Information Security GRC Analyst

Are you looking for more?
 

At Mohawk Industries, we’re committed to more – more customer solutions, more process improvements, more sustainable manufacturing and more opportunities for our team.

As a Fortune 500, global flooring leader with some of the best-known brands in the industry, Mohawk is a great place to start or develop your career with an emphasis on more of what’s important to you. Whether you want to lead more, innovate more, learn more or create more, you can find your more with Mohawk.

What we need:

The Information Security GRC Analyst is an established performer who works to facilitate and support Security function and projects to resolve a wide range of IT issues. This role will be responsible for partnering in the evaluation and implementation of network architecture and cyber security services and technologies.

What you’ll do:

• Perform security assessments and deliver new security detection rules to enhance our existing testing capabilities.
• Document network and system specification deliverables to address cybersecurity vulnerabilities and the security controls necessary to mitigate the vulnerabilities to an acceptable level of risk.
• Develop and maintain security policies, standards, procedures, and processes for various IT frameworks, including CIS, ISO 27001/2, COBIT, ITIL, NIST, and PCI-DSS. 
• Create detailed asset lists, including software and firmware specifications, in support of cybersecurity assessments. 
• Perform governance and oversight functions by evaluating requirement document categorization, control alignment, and minimizing redundancy in the security policy and standard portfolio. 
• Participate in cross-functional project teams (internal and external) of Process Control, Safety, IT, and Cyber Security engineers, etc., assisting with design, implement, and test cybersecurity standards, regulatory requirements and technologies, processes/procedures, and specs during engineering, construct, and commissioning phases projects.
• Continuously monitor, identify, and report control gaps in IT and cybersecurity programs, contributing to ongoing improvements in security practices. 
• Support development of architecture, FAT/SAT procedures for project execution.
• Collaborate with stakeholders to draft, review, and publish internal security policies and standards, providing guidance and expertise throughout the process. 
• Collaborate to interpret cyber security program policy and support procedure development.
• Participate in the development of enterprise architecture by collaborating with Enterprise Architecture COE.
• Perform other duties as needed.

What you have:

• Bachelor’s degree in a related field or equivalent education and/or experience.         
• 2-4 years of job-related experience or equivalent education and/or experience.         
• OT/ICS cybersecurity relevant accreditations such as ISA/IEC62443 or SANS or other internationally recognized certifications are preferred.
• Experience in Information Technology (IT), Operational Technology (OT), or related field focused on designing, building, and managing cybersecurity for industrial control systems and networks.
• Knowledge and understanding of controls systems (SCADA/DCS/PLCs, etc.) and relevant protocols (Modbus TCP, Ethernet/IP, PROFINET, DNP3, IEC61850, etc.).
• Working knowledge of key technologies including Firewalls, IDS, Anti-Virus, Vulnerabilities assessments, etc., in the ICS/OT networks.
• At least one of the following certifications from a nationally recognized organization is preferred: CRISC, CISSP, CISM, CISA, CCSP, or certifications in OT/ICS cybersecurity like ISA/IEC62443 or SANS. 

What else?

• In-depth conceptual and practical knowledge in cybersecurity and GRC disciplines. 
• Demonstrates strong knowledge of technical, process, and business principles as well as industry practices and standards.
• Excellent communication, problem solving, and organizational skills.
• Able to multitask, prioritize, and manage time effectively.
• High level of integrity and discretion in handling sensitive and confidential data.
• Proficient using Microsoft Office Suite products.
• Proficiency using GRC programs such as AuditBoard, Archer, and ServiceNow

Mohawk Industries is a leading global flooring manufacturer that creates products to enhance residential and commercial spaces around the world.
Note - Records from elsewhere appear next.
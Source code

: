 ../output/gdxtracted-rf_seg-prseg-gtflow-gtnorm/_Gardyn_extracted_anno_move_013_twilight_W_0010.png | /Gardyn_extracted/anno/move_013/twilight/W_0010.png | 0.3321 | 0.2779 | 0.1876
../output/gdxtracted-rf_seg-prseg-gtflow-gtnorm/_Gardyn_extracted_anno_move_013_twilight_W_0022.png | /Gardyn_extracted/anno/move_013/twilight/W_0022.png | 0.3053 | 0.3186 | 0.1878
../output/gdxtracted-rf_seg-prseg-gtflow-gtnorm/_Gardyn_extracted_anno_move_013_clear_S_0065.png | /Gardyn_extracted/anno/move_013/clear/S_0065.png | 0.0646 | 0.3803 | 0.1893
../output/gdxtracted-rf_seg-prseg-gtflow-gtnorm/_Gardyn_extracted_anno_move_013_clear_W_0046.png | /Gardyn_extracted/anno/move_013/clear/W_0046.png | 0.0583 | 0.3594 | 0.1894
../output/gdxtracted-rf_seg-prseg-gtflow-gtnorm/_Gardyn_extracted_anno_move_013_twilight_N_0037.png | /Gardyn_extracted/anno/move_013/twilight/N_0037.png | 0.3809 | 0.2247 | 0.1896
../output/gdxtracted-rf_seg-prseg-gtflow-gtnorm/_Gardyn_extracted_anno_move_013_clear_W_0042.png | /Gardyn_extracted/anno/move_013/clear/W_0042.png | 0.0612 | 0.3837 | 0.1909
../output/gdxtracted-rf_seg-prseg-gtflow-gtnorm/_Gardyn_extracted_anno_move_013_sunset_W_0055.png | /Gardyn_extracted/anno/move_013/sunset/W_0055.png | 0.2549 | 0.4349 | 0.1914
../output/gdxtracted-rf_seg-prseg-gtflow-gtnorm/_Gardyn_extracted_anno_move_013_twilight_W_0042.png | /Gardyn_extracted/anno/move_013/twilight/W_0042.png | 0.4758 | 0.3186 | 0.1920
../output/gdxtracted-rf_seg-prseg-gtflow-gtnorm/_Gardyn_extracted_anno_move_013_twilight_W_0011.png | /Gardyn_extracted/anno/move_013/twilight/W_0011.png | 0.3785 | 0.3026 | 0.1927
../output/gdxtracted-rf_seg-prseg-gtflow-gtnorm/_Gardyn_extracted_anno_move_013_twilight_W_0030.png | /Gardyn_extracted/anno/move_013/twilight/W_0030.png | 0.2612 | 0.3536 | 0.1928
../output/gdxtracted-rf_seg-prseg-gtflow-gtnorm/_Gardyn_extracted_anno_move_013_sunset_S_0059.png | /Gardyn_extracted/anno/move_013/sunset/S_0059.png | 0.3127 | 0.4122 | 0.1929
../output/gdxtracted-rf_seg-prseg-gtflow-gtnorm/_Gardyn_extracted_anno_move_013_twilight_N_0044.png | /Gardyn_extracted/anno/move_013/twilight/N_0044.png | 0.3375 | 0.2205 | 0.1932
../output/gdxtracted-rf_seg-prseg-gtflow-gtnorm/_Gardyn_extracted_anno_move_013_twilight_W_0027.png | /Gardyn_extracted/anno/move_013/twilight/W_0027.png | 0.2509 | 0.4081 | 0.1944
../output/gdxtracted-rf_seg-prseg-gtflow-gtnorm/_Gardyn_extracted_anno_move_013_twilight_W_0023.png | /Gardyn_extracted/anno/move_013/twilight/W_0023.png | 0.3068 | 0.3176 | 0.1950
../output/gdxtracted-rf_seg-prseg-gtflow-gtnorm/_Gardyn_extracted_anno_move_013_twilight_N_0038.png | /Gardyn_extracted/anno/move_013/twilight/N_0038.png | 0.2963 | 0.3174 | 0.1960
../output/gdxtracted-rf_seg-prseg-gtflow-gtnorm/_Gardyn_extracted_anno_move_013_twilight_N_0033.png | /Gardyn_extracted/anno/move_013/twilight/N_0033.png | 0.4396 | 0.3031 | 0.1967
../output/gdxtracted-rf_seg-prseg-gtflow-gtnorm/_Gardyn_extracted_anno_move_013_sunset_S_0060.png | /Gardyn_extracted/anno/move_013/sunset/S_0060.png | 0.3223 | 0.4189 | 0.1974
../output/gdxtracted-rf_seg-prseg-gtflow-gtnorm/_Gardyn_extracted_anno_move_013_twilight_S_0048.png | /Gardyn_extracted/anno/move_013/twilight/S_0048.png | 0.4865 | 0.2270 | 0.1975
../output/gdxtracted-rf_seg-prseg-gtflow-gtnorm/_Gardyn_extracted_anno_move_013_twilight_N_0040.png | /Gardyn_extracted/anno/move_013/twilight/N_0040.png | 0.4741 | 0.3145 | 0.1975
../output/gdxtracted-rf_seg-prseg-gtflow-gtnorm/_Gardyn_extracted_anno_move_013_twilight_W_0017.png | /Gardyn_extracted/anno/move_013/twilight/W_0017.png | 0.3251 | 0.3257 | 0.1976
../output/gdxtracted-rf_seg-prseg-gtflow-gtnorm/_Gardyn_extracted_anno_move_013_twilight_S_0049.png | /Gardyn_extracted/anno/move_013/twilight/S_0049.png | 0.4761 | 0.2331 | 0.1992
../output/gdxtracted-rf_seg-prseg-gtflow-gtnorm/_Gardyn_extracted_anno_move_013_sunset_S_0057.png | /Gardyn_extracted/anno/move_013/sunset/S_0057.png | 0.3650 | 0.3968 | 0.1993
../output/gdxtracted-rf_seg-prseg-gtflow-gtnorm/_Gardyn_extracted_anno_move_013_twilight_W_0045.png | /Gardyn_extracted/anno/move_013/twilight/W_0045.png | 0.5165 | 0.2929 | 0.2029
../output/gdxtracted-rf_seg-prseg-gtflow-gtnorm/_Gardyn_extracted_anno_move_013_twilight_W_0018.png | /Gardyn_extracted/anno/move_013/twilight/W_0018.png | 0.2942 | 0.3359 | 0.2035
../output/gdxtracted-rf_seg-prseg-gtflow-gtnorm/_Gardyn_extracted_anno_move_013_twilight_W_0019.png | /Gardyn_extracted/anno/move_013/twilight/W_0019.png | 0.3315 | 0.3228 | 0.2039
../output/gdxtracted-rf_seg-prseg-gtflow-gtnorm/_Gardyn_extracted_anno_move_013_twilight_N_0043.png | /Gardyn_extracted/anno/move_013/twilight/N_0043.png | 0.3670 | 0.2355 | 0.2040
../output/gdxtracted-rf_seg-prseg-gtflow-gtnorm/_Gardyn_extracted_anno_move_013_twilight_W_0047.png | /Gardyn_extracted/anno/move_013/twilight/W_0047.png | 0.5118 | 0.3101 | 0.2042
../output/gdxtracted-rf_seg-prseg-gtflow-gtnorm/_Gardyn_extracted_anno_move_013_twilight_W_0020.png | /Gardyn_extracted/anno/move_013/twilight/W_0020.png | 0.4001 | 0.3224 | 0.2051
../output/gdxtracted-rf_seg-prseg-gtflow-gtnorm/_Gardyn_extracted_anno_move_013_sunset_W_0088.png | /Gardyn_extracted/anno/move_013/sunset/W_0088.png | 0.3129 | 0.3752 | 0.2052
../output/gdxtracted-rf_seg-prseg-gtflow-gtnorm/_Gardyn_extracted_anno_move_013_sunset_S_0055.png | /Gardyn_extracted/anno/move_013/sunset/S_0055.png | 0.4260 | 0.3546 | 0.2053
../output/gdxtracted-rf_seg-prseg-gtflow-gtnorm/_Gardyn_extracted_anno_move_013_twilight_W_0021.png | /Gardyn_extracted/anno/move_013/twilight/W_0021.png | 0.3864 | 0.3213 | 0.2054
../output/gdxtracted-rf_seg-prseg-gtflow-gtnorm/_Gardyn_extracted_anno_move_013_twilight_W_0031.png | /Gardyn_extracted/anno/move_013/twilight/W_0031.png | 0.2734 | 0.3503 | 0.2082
Mohawk’s vertically integrated manufacturing and distribution processes provide competitive advantages in the production of carpet, rugs, ceramic tile, laminate, wood, stone and vinyl flooring. Our industry-leading innovation has yielded products and technologies that differentiate our brands in the marketplace and satisfy all remodeling and new construction requirements. Our brands are among the most recognized in the industry and include American Olean, Daltile, Durkan, IVC, Karastan, Marazzi, Mohawk, Mohawk Home, Pergo, and Quick-Step. During the past decade, Mohawk has transformed its business from an American carpet manufacturer into the world’s largest flooring company with operations in Australia, Brazil, Canada, Europe, India, Malaysia, Mexico, New Zealand, Russia and the United States.

Mohawk Industries, Inc. is an Equal Opportunity Employer including disability/veteran committed to an inclusive workplace and a proud Drugs Don’t Work participant.